Validating model chronic illness family caregiving
In 2009, nearly 66 million Americans (three in 10 U. households) reported at least one person providing unpaid care as a family caregiver.
More adults with chronic conditions and disabilities are living at home than ever before, and family caregivers have an even higher level of responsibility.
In fact, family caregivers form the foundation of the health care system in the United States, supporting advances in treatment such as multimodality treatment protocols given in outpatient and home settings. Definition: Who Is the Caregiver?
Also referred to as informal caregivers, family caregivers provide a complex array of support tasks that extend across physical, psychological, spiritual, and emotional domains. Generally speaking, more women than men become caregivers, most caregivers are related to the person who has cancer, and most caregivers are aged 55 years or older.[4,5] Family caregivers play an important role in the management of cancer; enlisting their cooperation and including them as the unit of care from the outset are considered critical ingredients to effective cancer management.
This information is produced and provided by the National Cancer Institute (NCI).
The information in this topic may have changed since it was written.
It also dispels common myths about immigrants and emphasizes the need to value the unique attributes and contributions of immigrant populations, particularly with regard to culture and language.

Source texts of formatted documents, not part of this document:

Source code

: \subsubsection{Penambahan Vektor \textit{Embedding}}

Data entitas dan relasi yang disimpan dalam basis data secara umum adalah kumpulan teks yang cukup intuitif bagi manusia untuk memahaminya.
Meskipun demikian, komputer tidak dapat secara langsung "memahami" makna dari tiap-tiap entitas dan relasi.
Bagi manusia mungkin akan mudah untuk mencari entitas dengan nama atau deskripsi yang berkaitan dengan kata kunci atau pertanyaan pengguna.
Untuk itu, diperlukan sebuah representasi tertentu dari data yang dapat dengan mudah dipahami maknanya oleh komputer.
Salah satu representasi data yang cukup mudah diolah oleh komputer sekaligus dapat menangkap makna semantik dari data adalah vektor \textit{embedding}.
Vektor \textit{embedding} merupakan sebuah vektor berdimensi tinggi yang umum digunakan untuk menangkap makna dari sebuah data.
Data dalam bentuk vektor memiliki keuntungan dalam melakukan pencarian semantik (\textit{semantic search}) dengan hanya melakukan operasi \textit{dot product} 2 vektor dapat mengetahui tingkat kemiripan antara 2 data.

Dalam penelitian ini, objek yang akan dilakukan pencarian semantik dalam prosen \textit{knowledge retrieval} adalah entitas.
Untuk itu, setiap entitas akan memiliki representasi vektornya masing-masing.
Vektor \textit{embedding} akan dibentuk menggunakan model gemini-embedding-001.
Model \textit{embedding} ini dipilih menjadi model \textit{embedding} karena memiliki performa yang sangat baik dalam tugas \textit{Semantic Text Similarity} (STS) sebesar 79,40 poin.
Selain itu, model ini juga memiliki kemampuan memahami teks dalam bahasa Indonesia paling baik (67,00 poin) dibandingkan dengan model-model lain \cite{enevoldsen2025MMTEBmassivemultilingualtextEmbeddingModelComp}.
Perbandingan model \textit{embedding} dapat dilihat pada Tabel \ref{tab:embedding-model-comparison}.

Additional support and anticipatory guidance for the care recipient and caregiver are particularly helpful during care transitions and at the care recipient's end of life. By 2030, one in five adults will be 65 years or older.2In addition to the growing demand for caregivers, family caregiving has been affected in several important ways over the past five years: caregivers and care recipients are older and have higher levels of disability than in years past; the duration, intensity, and burden of care has increased; the financial cost associated with informal caregiving has risen; and the use of paid formal care has declined significantly.5Encouraging caregivers to take a break, take care of their own health, maintain a healthy diet, exercise, seek preventive health care, join a support group, and seek respite care when needed are key ways to provide direct caregiver support.Most oncology teams recognize this and try to include family caregivers in treatment planning, decision making, and implementation. However, for interventions to be feasible, they must be appropriate within the constraints of busy oncology practices and service delivery environments. Short-term hospital admissions may also restrict the time available to implement supportive strategies for caregivers.Information about the following is included in this summary: In this summary, unless otherwise stated, evidence and practice issues as they relate to adults are discussed.Caregivers have their own emotional responses to patients’ diagnoses and prognoses, and they may require coaching and emotional support separate from that offered to patients.[1,2] Caregiver roles and caregiver burden are profoundly affected by a patient’s prognosis, stage of illness, and goals of care.The existing body of work on family caregivers of patients with cancer focuses primarily on a caregiver’s adjustment during the acute survivorship phase, from the time of diagnosis to 2 years postdiagnosis. As open communication and diagnostic disclosure for patients have gained in popularity, studies have focused on the impact of truth-telling on patients, and guidelines for such communication have been developed.[4,5] Although caregivers are sometimes included in these studies, little attention has been paid to caregivers’ specific informational needs and preferences for diagnostic information or to caregivers’ readiness or willingness to integrate this new medical information.